ACTIVITY:
Print every record below exactly as it stands, but leave out the pictures.

[Stored records]
________

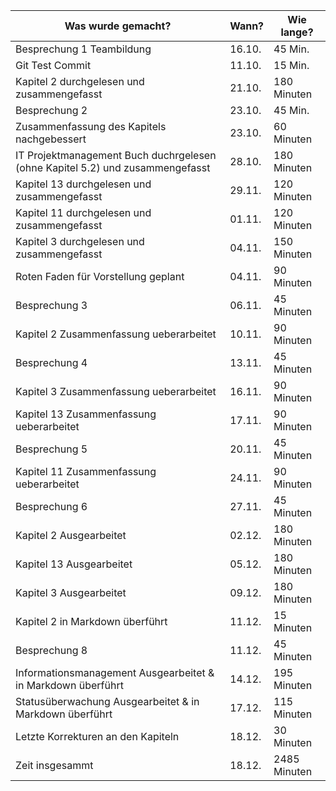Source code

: Was wurde gemacht? | Wann? | Wie lange?
---|---|---
Besprechung 1 Teambildung| 16.10. |45 Min.
Git Test Commit | 11.10. | 15 Min.
Kapitel 2 durchgelesen und zusammengefasst | 21.10. | 180 Minuten
Besprechung 2| 23.10. |45 Min.
Zusammenfassung des Kapitels nachgebessert | 23.10. | 60 Minuten
IT Projektmanagement Buch duchrgelesen (ohne Kapitel 5.2) und zusammengefasst | 28.10. | 180 Minuten
Kapitel 13 durchgelesen und zusammengefasst | 29.11. | 120 Minuten
Kapitel 11 durchgelesen und zusammengefasst | 01.11. | 120 Minuten
Kapitel 3 durchgelesen und zusammengefasst | 04.11. | 150 Minuten
Roten Faden für Vorstellung geplant | 04.11. | 90 Minuten
Besprechung 3| 06.11. |45 Minuten
Kapitel 2 Zusammenfassung ueberarbeitet | 10.11. | 90 Minuten
Besprechung 4| 13.11. |45 Minuten
Kapitel 3 Zusammenfassung ueberarbeitet | 16.11. | 90 Minuten
Kapitel 13 Zusammenfassung ueberarbeitet | 17.11. | 90 Minuten
Besprechung 5| 20.11. |45 Minuten
Kapitel 11 Zusammenfassung ueberarbeitet | 24.11. | 90 Minuten
Besprechung 6| 27.11. |45 Minuten
Kapitel 2 Ausgearbeitet | 02.12. | 180 Minuten
Kapitel 13 Ausgearbeitet | 05.12. | 180 Minuten
Kapitel 3 Ausgearbeitet | 09.12. | 180 Minuten
Kapitel 2 in Markdown überführt | 11.12. | 15 Minuten
Besprechung 8| 11.12. |45 Minuten
Informationsmanagement Ausgearbeitet & in Markdown überführt | 14.12. | 195 Minuten
Statusüberwachung Ausgearbeitet & in Markdown überführt | 17.12. | 115 Minuten
Letzte Korrekturen an den Kapiteln| 18.12. | 30 Minuten
Zeit insgesammt | 18.12. | 2485 Minuten
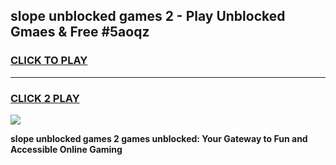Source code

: 
## slope unblocked games 2 - Play Unblocked Gmaes & Free #5aoqz
<h3>
<a href="https://news.freeplayer.one?title=slope_unblocked_games_2&ref=26F">CLICK TO PLAY</a></h3>
<hr>

<h3>
<a href="https://news.freeplayer.one?title=slope_unblocked_games_2&ref=26F">CLICK 2 PLAY</a>
  
</h3>

<a href="https://news.freeplayer.one?title=slope_unblocked_games_2&ref=26F/"><img src="https://clearcache.store/games.png"></a>


**slope unblocked games 2 games unblocked: Your Gateway to Fun and Accessible Online Gaming**
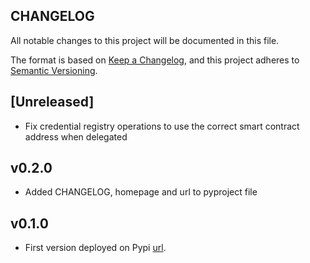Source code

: ## CHANGELOG

All notable changes to this project will be documented in this file.

The format is based on [Keep a Changelog](https://keepachangelog.com/en/1.0.0/),
and this project adheres to [Semantic Versioning](https://semver.org/spec/v2.0.0.html).

## [Unreleased]

- Fix credential registry operations to use the correct smart contract address when delegated

## v0.2.0

- Added CHANGELOG, homepage and url to pyproject file

## v0.1.0

- First version deployed on Pypi [url](https://pypi.org/manage/project/alastria-identity/release/0.1.0/).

________

TASK ANSWER:
Source code

: Was wurde gemacht? | Wann? | Wie lange?
---|---|---
Besprechung 1 Teambildung| 16.10. |45 Min.
Git Test Commit | 11.10. | 15 Min.
Kapitel 2 durchgelesen und zusammengefasst | 21.10. | 180 Minuten
Besprechung 2| 23.10. |45 Min.
Zusammenfassung des Kapitels nachgebessert | 23.10. | 60 Minuten
IT Projektmanagement Buch duchrgelesen (ohne Kapitel 5.2) und zusammengefasst | 28.10. | 180 Minuten
Kapitel 13 durchgelesen und zusammengefasst | 29.11. | 120 Minuten
Kapitel 11 durchgelesen und zusammengefasst | 01.11. | 120 Minuten
Kapitel 3 durchgelesen und zusammengefasst | 04.11. | 150 Minuten
Roten Faden für Vorstellung geplant | 04.11. | 90 Minuten
Besprechung 3| 06.11. |45 Minuten
Kapitel 2 Zusammenfassung ueberarbeitet | 10.11. | 90 Minuten
Besprechung 4| 13.11. |45 Minuten
Kapitel 3 Zusammenfassung ueberarbeitet | 16.11. | 90 Minuten
Kapitel 13 Zusammenfassung ueberarbeitet | 17.11. | 90 Minuten
Besprechung 5| 20.11. |45 Minuten
Kapitel 11 Zusammenfassung ueberarbeitet | 24.11. | 90 Minuten
Besprechung 6| 27.11. |45 Minuten
Kapitel 2 Ausgearbeitet | 02.12. | 180 Minuten
Kapitel 13 Ausgearbeitet | 05.12. | 180 Minuten
Kapitel 3 Ausgearbeitet | 09.12. | 180 Minuten
Kapitel 2 in Markdown überführt | 11.12. | 15 Minuten
Besprechung 8| 11.12. |45 Minuten
Informationsmanagement Ausgearbeitet & in Markdown überführt | 14.12. | 195 Minuten
Statusüberwachung Ausgearbeitet & in Markdown überführt | 17.12. | 115 Minuten
Letzte Korrekturen an den Kapiteln| 18.12. | 30 Minuten
Zeit insgesammt | 18.12. | 2485 Minuten
Source code

: 
## slope unblocked games 2 - Play Unblocked Gmaes & Free #5aoqz
<h3>
<a href="https://news.freeplayer.one?title=slope_unblocked_games_2&ref=26F">CLICK TO PLAY</a></h3>
<hr>

<h3>
<a href="https://news.freeplayer.one?title=slope_unblocked_games_2&ref=26F">CLICK 2 PLAY</a>
  
</h3>

<a href="https://news.freeplayer.one?title=slope_unblocked_games_2&ref=26F/"><img src="https://clearcache.store/games.png"></a>


**slope unblocked games 2 games unblocked: Your Gateway to Fun and Accessible Online Gaming**
Source code

: ## CHANGELOG

All notable changes to this project will be documented in this file.

The format is based on [Keep a Changelog](https://keepachangelog.com/en/1.0.0/),
and this project adheres to [Semantic Versioning](https://semver.org/spec/v2.0.0.html).

## [Unreleased]

- Fix credential registry operations to use the correct smart contract address when delegated

## v0.2.0

- Added CHANGELOG, homepage and url to pyproject file

## v0.1.0

- First version deployed on Pypi [url](https://pypi.org/manage/project/alastria-identity/release/0.1.0/).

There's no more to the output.